> ok .thanks for that information .
> As i said i am running 2 datanodes on same machine . so my haddop home has 2
> conf folders .
> conf and conf2 and in turn 2 hdfs-site.xml in both conf folders .
> I guess dfs.replication value in hdfs-site.xml of conf folder should be 3 .

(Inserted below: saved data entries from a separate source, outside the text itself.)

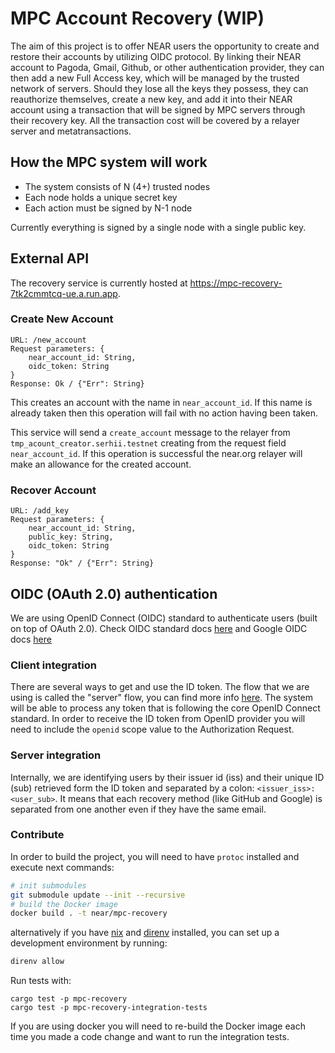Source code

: # MPC Account Recovery (WIP)
The aim of this project is to offer NEAR users the opportunity to create and restore their accounts by utilizing OIDC protocol. By linking their NEAR account to Pagoda, Gmail, Github, or other authentication provider, they can then add a new Full Access key, which will be managed by the trusted network of servers. Should they lose all the keys they possess, they can reauthorize themselves, create a new key, and add it into their NEAR account using a transaction that will be signed by MPC servers through their recovery key. All the transaction cost will be covered by a relayer server and metatransactions.

## How the MPC system will work
- The system consists of N (4+) trusted nodes
- Each node holds a unique secret key
- Each action must be signed by N-1 node

Currently everything is signed by a single node with a single public key.

## External API

The recovery service is currently hosted at <https://mpc-recovery-7tk2cmmtcq-ue.a.run.app>.

### Create New Account

    URL: /new_account
    Request parameters: {
        near_account_id: String,
        oidc_token: String
    }
    Response: Ok / {"Err": String}

This creates an account with the name in `near_account_id`. If this name is already taken then this operation will fail with no action having been taken.

This service will send a `create_account` message to the relayer from `tmp_acount_creator.serhii.testnet` creating from the request field `near_account_id`. If this operation is successful the near.org relayer will make an allowance for the created account.


### Recover Account

    URL: /add_key
    Request parameters: {
        near_account_id: String,
        public_key: String,
        oidc_token: String
    }
    Response: "Ok" / {"Err": String}

## OIDC (OAuth 2.0) authentication

We are using OpenID Connect (OIDC) standard to authenticate users (built on top of OAuth 2.0).
Check OIDC standard docs [here](https://openid.net/specs/openid-connect-core-1_0.html#IDToken) and Google OIDC docs [here](https://developers.google.com/identity/protocols/oauth2/openid-connect)

### Client integration

There are several ways to get and use the ID token. The flow that we are using is called the "server" flow, you can find more info [here](https://developers.google.com/identity/openid-connect/openid-connect#authenticatingtheuser). The system will be able to process any token that is following the core OpenID Connect standard. In order to receive the ID token from OpenID provider you will need to include the `openid` scope value to the Authorization Request.

### Server integration

Internally, we are identifying users by their issuer id (iss) and their unique ID (sub) retrieved form the ID token and separated by a colon: `<issuer_iss>:<user_sub>`. It means that each recovery method (like GitHub and Google) is separated from one another even if they have the same email.

### Contribute

In order to build the project, you will need to have `protoc` installed and execute next commands:

```BASH
# init submodules
git submodule update --init --recursive
# build the Docker image
docker build . -t near/mpc-recovery
```

alternatively if you have [nix](https://nixos.org/) and [direnv](https://direnv.net/) installed, you can set up a development environment by running:

``` BASH
direnv allow
```

Run tests with:
```
cargo test -p mpc-recovery
cargo test -p mpc-recovery-integration-tests
```
If you are using docker you will need to re-build the Docker image each time you made a code change and want to run the integration tests.
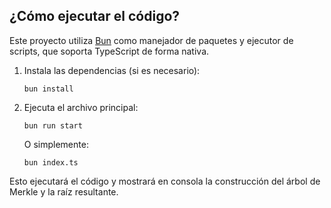 ## ¿Cómo ejecutar el código?

Este proyecto utiliza [Bun](https://bun.sh/) como manejador de paquetes y ejecutor de scripts, que soporta TypeScript de forma nativa.

1. Instala las dependencias (si es necesario):

   ```
   bun install
   ```

2. Ejecuta el archivo principal:

   ```
   bun run start
   ```

   O simplemente:

   ```
   bun index.ts
   ```

Esto ejecutará el código y mostrará en consola la construcción del árbol de Merkle y la raíz resultante.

> What should i have it in conf2 ? should it be 1 there ?
>
> sorry if question sounds stupid . But i unfamiliar with these kind of
> settings ( 2 datanodes on same machine ..so having 2 conf )
>
>
> If data is split across multiple datanodes , then processing capacity would
> be improved - ( thats what i guess ) since my file is only 240 KB , it
> occupies only one block . It cannot use second block and remain in another
> datanode .
> So now , does it make sense to reduce the block size so that blocks are split
> between 2 datanodes —if i want to take very much advantage of multiple
> datanodes .
>
>
> Best Regards,
> Sindhu
>
>
> On 25 May 2014, at 21:47, Peyman Mohajerian <mohaj...@gmail.com> wrote:
>
>> Block size are typically 64 M or 12 M, so in your case only a single block
>> is involved which means if you have a single replica then only a single data
>> node will be used. The default replication is three and since you only have
>> two data nodes, you will most likely have two copies of the data in two
>> separate data nodes.
>>
>>
>> On Sun, May 25, 2014 at 12:40 PM, Sindhu Hosamane <sindh...@gmail.com> wrote:
>>
>>>> Hello Friends,
>>>>
>>>> I am running multiple datanodes on a single machine .
>>>>
>>>> The output of jps command shows
>>>> Namenode Datanode Datanode Jobtracker tasktracker
>>>> Secondary Namenode
>>>>
>>>> Which assures that 2 datanodes are up and running .I execute cascalog
>>>> queries on this 2 datanode hadoop cluster , And i get the results of
>>>> query too.
>>>> I am not sure if it is really using both datanodes . ( bcoz anyways i get
>>>> results with one datanode )
>>>>
>>>> (read somewhere about HDFS storing data in datanodes like below )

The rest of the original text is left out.